ALC also delivers acetyl groups to other molecules that need them. When an acetyl group and a choline molecule get together, e.g., the result is the vital neurotransmitter acetylcholine, whose depletion in the brain is a hallmark of Alzheimer's disease. And when an acetyl group reacts with coenzyme A, the product is acetyl-coenzyme A, the most important intermediary in the generation of energy from amino acids, fats, and carbohydrates.

Yet another way in which the acetyl group is beneficial is in a process that may occur in our eyes. In laboratory experiments, ALC has been found to inhibit an age-related degenerative process affecting the lens. It is thought to donate its acetyl group to certain lens proteins called crystallins.4 In so doing, it protects them from damage caused by glycation, a chemical process that leads to deleterious substances aptly called AGEs (advanced glycation end products).

As indicated above, ALC has been found to be helpful in treating Alzheimer's disease.5Studies have demonstrated some positive effects, especially with regard to tasks involving attention and concentration.
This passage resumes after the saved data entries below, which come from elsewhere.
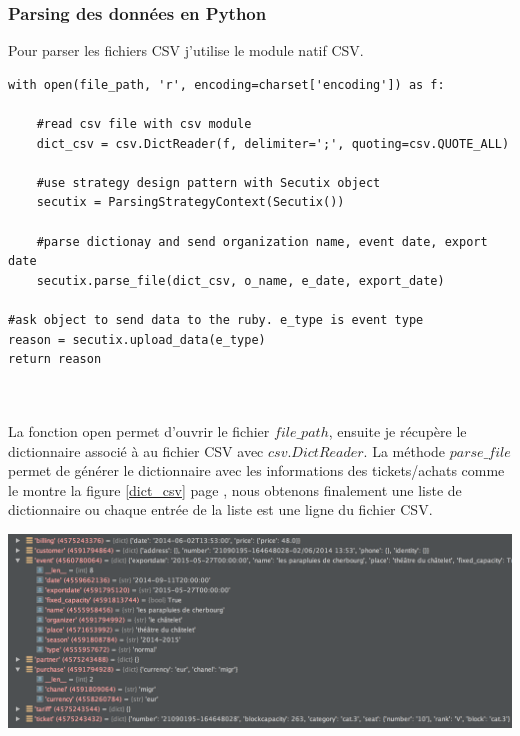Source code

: \subsubsection{Parsing des données en Python}
Pour parser les fichiers CSV j'utilise le module natif CSV.
\\


\lstset{style=custompython}
\begin{lstlisting}
with open(file_path, 'r', encoding=charset['encoding']) as f:

	#read csv file with csv module
	dict_csv = csv.DictReader(f, delimiter=';', quoting=csv.QUOTE_ALL)
	
	#use strategy design pattern with Secutix object
	secutix = ParsingStrategyContext(Secutix())	
	
	#parse dictionay and send organization name, event date, export date
	secutix.parse_file(dict_csv, o_name, e_date, export_date)

#ask object to send data to the ruby. e_type is event type 
reason = secutix.upload_data(e_type)
return reason
\end{lstlisting}


\leavevmode \\\\ 
La fonction open permet d'ouvrir le fichier $file\_path$, ensuite je récupère le dictionnaire associé à au fichier CSV avec $csv.DictReader$. La méthode $parse\_file$ permet de générer le dictionnaire avec les informations des tickets/achats comme le montre la figure \ref{dict_csv} page \pageref{dict_csv}, nous obtenons finalement une liste de dictionnaire ou chaque entrée de la liste est une ligne du fichier CSV. 

\begin{center}
\includegraphics[scale=0.45]{Images/dict_tickets.png}
\label{dict_csv}
\end{center}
And a slowing of the rate of deterioration has been observed in various measures of cognitive functions, such as logical intelligence, long-term verbal memory, and selective attention. 

Not surprisingly, ALC has also been shown to be of benefit in curbing the less severe process of age-related cognitive decline, the normal slowing down of mental functions as we grow older.
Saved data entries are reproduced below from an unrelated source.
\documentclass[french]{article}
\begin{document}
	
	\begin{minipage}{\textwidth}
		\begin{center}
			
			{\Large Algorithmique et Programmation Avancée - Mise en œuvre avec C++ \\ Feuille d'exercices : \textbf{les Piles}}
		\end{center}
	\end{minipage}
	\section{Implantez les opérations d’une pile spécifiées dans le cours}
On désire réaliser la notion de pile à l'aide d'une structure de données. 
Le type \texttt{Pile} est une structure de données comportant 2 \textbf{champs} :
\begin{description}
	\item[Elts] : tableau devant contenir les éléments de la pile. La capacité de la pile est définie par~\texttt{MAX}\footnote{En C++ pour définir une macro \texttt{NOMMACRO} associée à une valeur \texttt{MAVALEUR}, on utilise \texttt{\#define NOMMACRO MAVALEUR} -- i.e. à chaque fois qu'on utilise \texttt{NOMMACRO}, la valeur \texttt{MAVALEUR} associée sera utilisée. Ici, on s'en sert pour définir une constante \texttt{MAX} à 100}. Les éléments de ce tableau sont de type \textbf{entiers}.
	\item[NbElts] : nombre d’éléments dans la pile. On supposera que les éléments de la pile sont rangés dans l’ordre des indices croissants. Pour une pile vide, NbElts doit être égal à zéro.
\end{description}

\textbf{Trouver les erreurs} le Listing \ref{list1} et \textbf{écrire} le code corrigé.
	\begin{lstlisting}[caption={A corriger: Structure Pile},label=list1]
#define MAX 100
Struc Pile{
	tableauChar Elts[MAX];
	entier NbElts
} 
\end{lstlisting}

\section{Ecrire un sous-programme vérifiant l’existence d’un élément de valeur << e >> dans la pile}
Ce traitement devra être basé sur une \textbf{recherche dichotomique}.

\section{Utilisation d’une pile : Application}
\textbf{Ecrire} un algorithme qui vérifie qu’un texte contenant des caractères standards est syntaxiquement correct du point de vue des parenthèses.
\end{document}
 Why Does Acetyl L-Carnitine Work?

The Italian researchers speculated on a number of reasons why ALC might have shown such positive effects on Peyronie's disease, presumably through amelioration of the processes of inflammation and fibrosis. Among these possible reasons are that:
  • ALC is an antioxidant and depletes harmful oxygen metabolites.
  • ALC stimulates the breakdown of arachidonic acid, which is a precursor of certain inflammatory substances called leukotrienes, prostaglandins, and thromboxanes.
  • ALC enhances energy metabolism in such a way as to increase the breakdown of histamine, which has inflammatory effects.
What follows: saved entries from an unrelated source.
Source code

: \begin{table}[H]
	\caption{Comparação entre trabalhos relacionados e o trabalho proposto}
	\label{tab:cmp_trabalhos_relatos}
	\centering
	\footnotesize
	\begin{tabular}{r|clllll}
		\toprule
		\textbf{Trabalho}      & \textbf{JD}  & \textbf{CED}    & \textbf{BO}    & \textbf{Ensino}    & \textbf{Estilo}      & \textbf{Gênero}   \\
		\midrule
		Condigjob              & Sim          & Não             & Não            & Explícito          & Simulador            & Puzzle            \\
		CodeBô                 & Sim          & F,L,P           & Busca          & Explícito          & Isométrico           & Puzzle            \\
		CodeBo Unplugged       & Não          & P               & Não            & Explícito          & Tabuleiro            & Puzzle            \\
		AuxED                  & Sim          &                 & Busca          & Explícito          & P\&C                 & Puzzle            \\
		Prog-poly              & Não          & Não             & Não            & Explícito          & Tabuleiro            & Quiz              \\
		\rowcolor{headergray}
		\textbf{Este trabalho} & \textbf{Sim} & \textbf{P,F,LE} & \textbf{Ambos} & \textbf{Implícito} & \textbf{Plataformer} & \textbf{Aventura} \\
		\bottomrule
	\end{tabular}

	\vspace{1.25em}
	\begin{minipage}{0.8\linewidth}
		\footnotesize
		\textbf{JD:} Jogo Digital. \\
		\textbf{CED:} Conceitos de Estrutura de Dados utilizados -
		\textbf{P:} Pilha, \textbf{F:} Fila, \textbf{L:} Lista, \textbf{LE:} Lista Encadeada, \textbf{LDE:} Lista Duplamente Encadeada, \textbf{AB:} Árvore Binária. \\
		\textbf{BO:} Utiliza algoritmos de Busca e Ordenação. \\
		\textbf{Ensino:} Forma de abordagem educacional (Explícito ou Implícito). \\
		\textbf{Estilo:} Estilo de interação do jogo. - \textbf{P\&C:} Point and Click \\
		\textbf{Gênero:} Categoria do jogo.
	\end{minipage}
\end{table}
Among the reasons why ALC has shown these benefits may be that:

  • ALC is a precursor (with choline) of acetylcholine, which the brain desperately needs.
  • ALC helps remove toxic waste products of fatty acid metabolism from mitochondria, allowing for more efficient energy production.
  • ALC may help to regenerate cholinergic neurons, i.e., nerve cells whose signals are transmitted by acetylcholine, by stimulating the production of a protein called nerve growth factor.
  • ALC may be able to inhibit apoptosis (programmed cell death) of cerebral nerve cells.

In addition to its mood-enhancing and cognitive function-enhancing abilities, ALC has been shown to have neuroprotective effects. In patients with cerebrovascular disease, it reportedly improves blood flow in the brain. Peripheral nerve function is improved as well, especially in diabetes, for which there is evidence that ALC helps inhibit various peripheral neuropathies. And ALC has been reported to increase sperm motility in men whose sperm shows substandard performance, thus increasing the chances of conception.

If Peyronie's disease afflicts anyone you know, be sure to tell him about acetyl L-carnitine, the nutrient that may be able to help straighten things out.


  1. Hauck EW, Weidner W. François de la Peyronie and the disease named after him. Lancet 2001 Jun 23;357:2049-51.
  2. Biagiotti G, Cavallini G. Acetyl-L-carnitine vs. tamoxifen in the oral therapy of Peyronie's disease: a preliminary report. BJU Int 2001;88:63-7.
  3. Sahelian R. Mind Boosters: A Guide to Natural Supplements That Enhance Your Mind, Memory, and Mood. St. Martin's Griffin, New York, 2000.
  4. PDR for Nutritional Supplements. Medical Economics Company, Inc., Montvale, NJ, 2001.
  5. Pettegrew JW, Klunke WE, Panchalingam K. Clinical and neurochemical effects of acetyl-L-carnitine in Alzheimer's disease. Neurobiol Aging 1995;16:1-4.